━━━━━ INPUT DATA ━━━━━

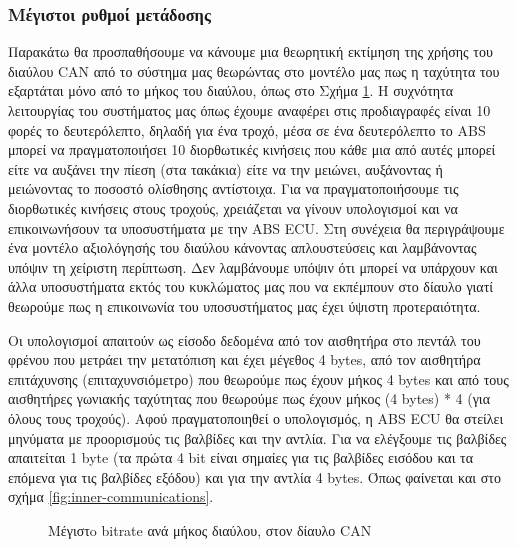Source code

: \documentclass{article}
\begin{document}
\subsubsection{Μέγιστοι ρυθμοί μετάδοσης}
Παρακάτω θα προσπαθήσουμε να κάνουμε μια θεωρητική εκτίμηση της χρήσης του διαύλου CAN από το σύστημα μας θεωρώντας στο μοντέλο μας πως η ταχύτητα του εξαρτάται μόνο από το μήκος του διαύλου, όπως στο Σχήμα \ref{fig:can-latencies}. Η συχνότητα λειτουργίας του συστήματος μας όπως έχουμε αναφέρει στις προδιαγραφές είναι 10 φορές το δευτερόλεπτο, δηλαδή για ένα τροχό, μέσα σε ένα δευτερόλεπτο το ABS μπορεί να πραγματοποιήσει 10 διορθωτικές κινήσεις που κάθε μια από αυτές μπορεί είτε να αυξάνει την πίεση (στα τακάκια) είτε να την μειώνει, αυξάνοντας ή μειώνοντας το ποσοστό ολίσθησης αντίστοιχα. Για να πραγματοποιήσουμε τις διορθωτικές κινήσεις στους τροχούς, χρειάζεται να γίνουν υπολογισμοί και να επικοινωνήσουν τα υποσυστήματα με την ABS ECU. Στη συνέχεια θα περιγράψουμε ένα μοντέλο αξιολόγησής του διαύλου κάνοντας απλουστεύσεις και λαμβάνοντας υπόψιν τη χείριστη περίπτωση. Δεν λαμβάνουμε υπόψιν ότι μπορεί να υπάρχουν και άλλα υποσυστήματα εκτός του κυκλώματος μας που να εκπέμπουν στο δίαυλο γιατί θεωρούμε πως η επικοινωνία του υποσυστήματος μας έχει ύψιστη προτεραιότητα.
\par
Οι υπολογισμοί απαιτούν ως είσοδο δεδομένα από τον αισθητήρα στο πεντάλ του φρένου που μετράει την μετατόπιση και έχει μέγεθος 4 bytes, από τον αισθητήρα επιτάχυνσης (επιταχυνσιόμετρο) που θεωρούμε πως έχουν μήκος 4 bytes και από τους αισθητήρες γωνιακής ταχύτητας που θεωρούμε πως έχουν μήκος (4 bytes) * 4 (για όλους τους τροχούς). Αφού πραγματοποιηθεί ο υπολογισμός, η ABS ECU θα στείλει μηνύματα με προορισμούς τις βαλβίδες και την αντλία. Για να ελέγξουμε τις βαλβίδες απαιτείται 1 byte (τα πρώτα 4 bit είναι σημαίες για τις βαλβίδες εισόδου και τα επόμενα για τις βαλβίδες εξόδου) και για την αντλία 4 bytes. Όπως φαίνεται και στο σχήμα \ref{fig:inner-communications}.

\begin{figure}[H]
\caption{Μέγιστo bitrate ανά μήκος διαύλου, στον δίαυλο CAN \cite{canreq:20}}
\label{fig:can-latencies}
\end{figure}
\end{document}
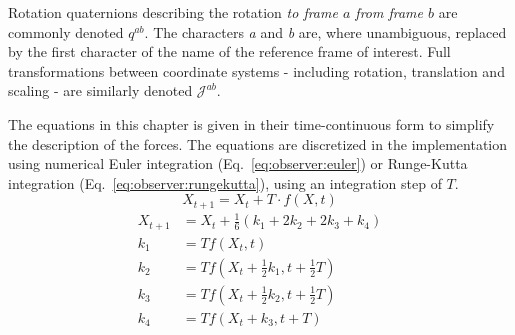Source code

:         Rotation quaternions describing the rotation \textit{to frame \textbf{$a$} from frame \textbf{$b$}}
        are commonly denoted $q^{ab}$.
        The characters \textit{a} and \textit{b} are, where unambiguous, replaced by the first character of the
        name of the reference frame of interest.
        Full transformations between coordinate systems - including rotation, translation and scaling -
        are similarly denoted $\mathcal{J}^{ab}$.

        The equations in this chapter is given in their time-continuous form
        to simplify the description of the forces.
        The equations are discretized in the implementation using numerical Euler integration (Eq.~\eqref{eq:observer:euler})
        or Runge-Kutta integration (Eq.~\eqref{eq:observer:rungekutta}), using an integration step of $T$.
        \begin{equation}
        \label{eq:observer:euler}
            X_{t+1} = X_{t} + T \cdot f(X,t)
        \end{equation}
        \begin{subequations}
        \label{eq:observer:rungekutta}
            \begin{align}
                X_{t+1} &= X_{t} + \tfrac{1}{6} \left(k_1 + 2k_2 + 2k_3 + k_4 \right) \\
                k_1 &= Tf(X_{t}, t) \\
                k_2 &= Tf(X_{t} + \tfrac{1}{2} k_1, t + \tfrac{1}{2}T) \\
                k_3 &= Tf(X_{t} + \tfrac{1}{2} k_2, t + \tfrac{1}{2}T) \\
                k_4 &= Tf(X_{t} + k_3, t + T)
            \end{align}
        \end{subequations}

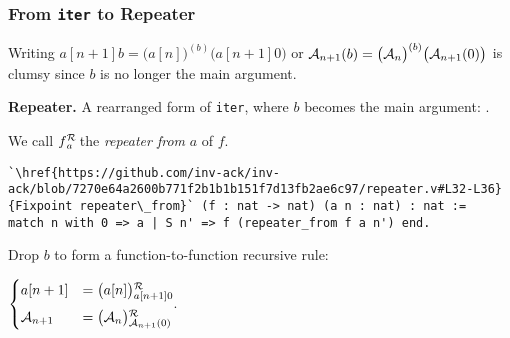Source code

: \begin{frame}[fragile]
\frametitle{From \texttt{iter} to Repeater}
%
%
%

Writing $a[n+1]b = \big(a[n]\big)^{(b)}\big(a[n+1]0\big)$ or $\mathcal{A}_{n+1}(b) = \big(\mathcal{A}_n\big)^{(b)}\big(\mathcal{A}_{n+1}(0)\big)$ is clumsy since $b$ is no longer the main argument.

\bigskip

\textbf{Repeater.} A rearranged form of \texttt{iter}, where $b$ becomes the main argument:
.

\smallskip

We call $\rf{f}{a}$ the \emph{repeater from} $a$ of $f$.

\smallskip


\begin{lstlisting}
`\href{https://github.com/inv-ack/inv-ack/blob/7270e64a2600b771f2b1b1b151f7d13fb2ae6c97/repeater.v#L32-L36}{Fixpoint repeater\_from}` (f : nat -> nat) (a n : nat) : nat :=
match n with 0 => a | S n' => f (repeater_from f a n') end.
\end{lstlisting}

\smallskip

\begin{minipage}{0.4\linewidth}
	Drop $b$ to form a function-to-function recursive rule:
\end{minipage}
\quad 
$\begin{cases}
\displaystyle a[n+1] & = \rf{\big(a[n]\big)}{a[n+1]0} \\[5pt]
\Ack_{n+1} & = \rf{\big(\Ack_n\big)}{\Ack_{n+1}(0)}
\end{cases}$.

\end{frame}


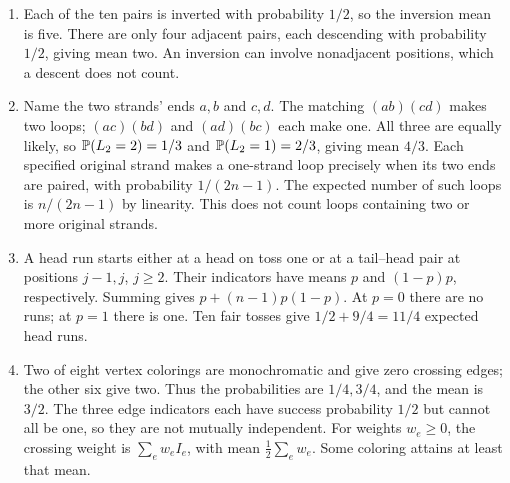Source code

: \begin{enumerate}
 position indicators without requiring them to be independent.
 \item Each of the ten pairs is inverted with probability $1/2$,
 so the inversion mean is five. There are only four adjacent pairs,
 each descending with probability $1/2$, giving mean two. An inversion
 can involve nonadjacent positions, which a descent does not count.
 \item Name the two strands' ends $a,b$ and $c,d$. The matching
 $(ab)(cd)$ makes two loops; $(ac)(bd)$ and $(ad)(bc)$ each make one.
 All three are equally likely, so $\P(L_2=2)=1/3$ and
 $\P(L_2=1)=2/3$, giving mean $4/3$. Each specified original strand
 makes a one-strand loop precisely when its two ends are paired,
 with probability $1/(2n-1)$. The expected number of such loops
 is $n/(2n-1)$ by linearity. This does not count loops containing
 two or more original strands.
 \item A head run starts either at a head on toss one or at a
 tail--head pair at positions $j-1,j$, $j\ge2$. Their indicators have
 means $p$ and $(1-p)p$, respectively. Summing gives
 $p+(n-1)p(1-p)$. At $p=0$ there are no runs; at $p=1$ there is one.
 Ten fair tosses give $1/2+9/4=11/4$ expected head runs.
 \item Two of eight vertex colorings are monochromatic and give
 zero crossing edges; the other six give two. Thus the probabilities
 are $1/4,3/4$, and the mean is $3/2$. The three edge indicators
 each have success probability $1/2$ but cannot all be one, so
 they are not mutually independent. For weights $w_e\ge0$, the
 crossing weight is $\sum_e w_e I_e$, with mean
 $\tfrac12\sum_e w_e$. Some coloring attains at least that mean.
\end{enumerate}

━━━━━

PROMPT =>
A verbatim copy of every record is required, with all pictures excluded.

SOLUTION FOR THIS TASK =>
Source code

: \documentclass{article}
\begin{document}
\subsubsection{Μέγιστοι ρυθμοί μετάδοσης}
Παρακάτω θα προσπαθήσουμε να κάνουμε μια θεωρητική εκτίμηση της χρήσης του διαύλου CAN από το σύστημα μας θεωρώντας στο μοντέλο μας πως η ταχύτητα του εξαρτάται μόνο από το μήκος του διαύλου, όπως στο Σχήμα \ref{fig:can-latencies}. Η συχνότητα λειτουργίας του συστήματος μας όπως έχουμε αναφέρει στις προδιαγραφές είναι 10 φορές το δευτερόλεπτο, δηλαδή για ένα τροχό, μέσα σε ένα δευτερόλεπτο το ABS μπορεί να πραγματοποιήσει 10 διορθωτικές κινήσεις που κάθε μια από αυτές μπορεί είτε να αυξάνει την πίεση (στα τακάκια) είτε να την μειώνει, αυξάνοντας ή μειώνοντας το ποσοστό ολίσθησης αντίστοιχα. Για να πραγματοποιήσουμε τις διορθωτικές κινήσεις στους τροχούς, χρειάζεται να γίνουν υπολογισμοί και να επικοινωνήσουν τα υποσυστήματα με την ABS ECU. Στη συνέχεια θα περιγράψουμε ένα μοντέλο αξιολόγησής του διαύλου κάνοντας απλουστεύσεις και λαμβάνοντας υπόψιν τη χείριστη περίπτωση. Δεν λαμβάνουμε υπόψιν ότι μπορεί να υπάρχουν και άλλα υποσυστήματα εκτός του κυκλώματος μας που να εκπέμπουν στο δίαυλο γιατί θεωρούμε πως η επικοινωνία του υποσυστήματος μας έχει ύψιστη προτεραιότητα.
\par
Οι υπολογισμοί απαιτούν ως είσοδο δεδομένα από τον αισθητήρα στο πεντάλ του φρένου που μετράει την μετατόπιση και έχει μέγεθος 4 bytes, από τον αισθητήρα επιτάχυνσης (επιταχυνσιόμετρο) που θεωρούμε πως έχουν μήκος 4 bytes και από τους αισθητήρες γωνιακής ταχύτητας που θεωρούμε πως έχουν μήκος (4 bytes) * 4 (για όλους τους τροχούς). Αφού πραγματοποιηθεί ο υπολογισμός, η ABS ECU θα στείλει μηνύματα με προορισμούς τις βαλβίδες και την αντλία. Για να ελέγξουμε τις βαλβίδες απαιτείται 1 byte (τα πρώτα 4 bit είναι σημαίες για τις βαλβίδες εισόδου και τα επόμενα για τις βαλβίδες εξόδου) και για την αντλία 4 bytes. Όπως φαίνεται και στο σχήμα \ref{fig:inner-communications}.

\begin{figure}[H]
\caption{Μέγιστo bitrate ανά μήκος διαύλου, στον δίαυλο CAN \cite{canreq:20}}
\label{fig:can-latencies}
\end{figure}
\end{document}
Source code

:         Rotation quaternions describing the rotation \textit{to frame \textbf{$a$} from frame \textbf{$b$}}
        are commonly denoted $q^{ab}$.
        The characters \textit{a} and \textit{b} are, where unambiguous, replaced by the first character of the
        name of the reference frame of interest.
        Full transformations between coordinate systems - including rotation, translation and scaling -
        are similarly denoted $\mathcal{J}^{ab}$.

        The equations in this chapter is given in their time-continuous form
        to simplify the description of the forces.
        The equations are discretized in the implementation using numerical Euler integration (Eq.~\eqref{eq:observer:euler})
        or Runge-Kutta integration (Eq.~\eqref{eq:observer:rungekutta}), using an integration step of $T$.
        \begin{equation}
        \label{eq:observer:euler}
            X_{t+1} = X_{t} + T \cdot f(X,t)
        \end{equation}
        \begin{subequations}
        \label{eq:observer:rungekutta}
            \begin{align}
                X_{t+1} &= X_{t} + \tfrac{1}{6} \left(k_1 + 2k_2 + 2k_3 + k_4 \right) \\
                k_1 &= Tf(X_{t}, t) \\
                k_2 &= Tf(X_{t} + \tfrac{1}{2} k_1, t + \tfrac{1}{2}T) \\
                k_3 &= Tf(X_{t} + \tfrac{1}{2} k_2, t + \tfrac{1}{2}T) \\
                k_4 &= Tf(X_{t} + k_3, t + T)
            \end{align}
        \end{subequations}

Source code

: \begin{frame}[fragile]
\frametitle{From \texttt{iter} to Repeater}
%
%
%

Writing $a[n+1]b = \big(a[n]\big)^{(b)}\big(a[n+1]0\big)$ or $\mathcal{A}_{n+1}(b) = \big(\mathcal{A}_n\big)^{(b)}\big(\mathcal{A}_{n+1}(0)\big)$ is clumsy since $b$ is no longer the main argument.

\bigskip

\textbf{Repeater.} A rearranged form of \texttt{iter}, where $b$ becomes the main argument:
.

\smallskip

We call $\rf{f}{a}$ the \emph{repeater from} $a$ of $f$.

\smallskip


\begin{lstlisting}
`\href{https://github.com/inv-ack/inv-ack/blob/7270e64a2600b771f2b1b1b151f7d13fb2ae6c97/repeater.v#L32-L36}{Fixpoint repeater\_from}` (f : nat -> nat) (a n : nat) : nat :=
match n with 0 => a | S n' => f (repeater_from f a n') end.
\end{lstlisting}

\smallskip

\begin{minipage}{0.4\linewidth}
	Drop $b$ to form a function-to-function recursive rule:
\end{minipage}
\quad 
$\begin{cases}
\displaystyle a[n+1] & = \rf{\big(a[n]\big)}{a[n+1]0} \\[5pt]
\Ack_{n+1} & = \rf{\big(\Ack_n\big)}{\Ack_{n+1}(0)}
\end{cases}$.

\end{frame}


Source code

: \begin{enumerate}
 position indicators without requiring them to be independent.
 \item Each of the ten pairs is inverted with probability $1/2$,
 so the inversion mean is five. There are only four adjacent pairs,
 each descending with probability $1/2$, giving mean two. An inversion
 can involve nonadjacent positions, which a descent does not count.
 \item Name the two strands' ends $a,b$ and $c,d$. The matching
 $(ab)(cd)$ makes two loops; $(ac)(bd)$ and $(ad)(bc)$ each make one.
 All three are equally likely, so $\P(L_2=2)=1/3$ and
 $\P(L_2=1)=2/3$, giving mean $4/3$. Each specified original strand
 makes a one-strand loop precisely when its two ends are paired,
 with probability $1/(2n-1)$. The expected number of such loops
 is $n/(2n-1)$ by linearity. This does not count loops containing
 two or more original strands.
 \item A head run starts either at a head on toss one or at a
 tail--head pair at positions $j-1,j$, $j\ge2$. Their indicators have
 means $p$ and $(1-p)p$, respectively. Summing gives
 $p+(n-1)p(1-p)$. At $p=0$ there are no runs; at $p=1$ there is one.
 Ten fair tosses give $1/2+9/4=11/4$ expected head runs.
 \item Two of eight vertex colorings are monochromatic and give
 zero crossing edges; the other six give two. Thus the probabilities
 are $1/4,3/4$, and the mean is $3/2$. The three edge indicators
 each have success probability $1/2$ but cannot all be one, so
 they are not mutually independent. For weights $w_e\ge0$, the
 crossing weight is $\sum_e w_e I_e$, with mean
 $\tfrac12\sum_e w_e$. Some coloring attains at least that mean.
\end{enumerate}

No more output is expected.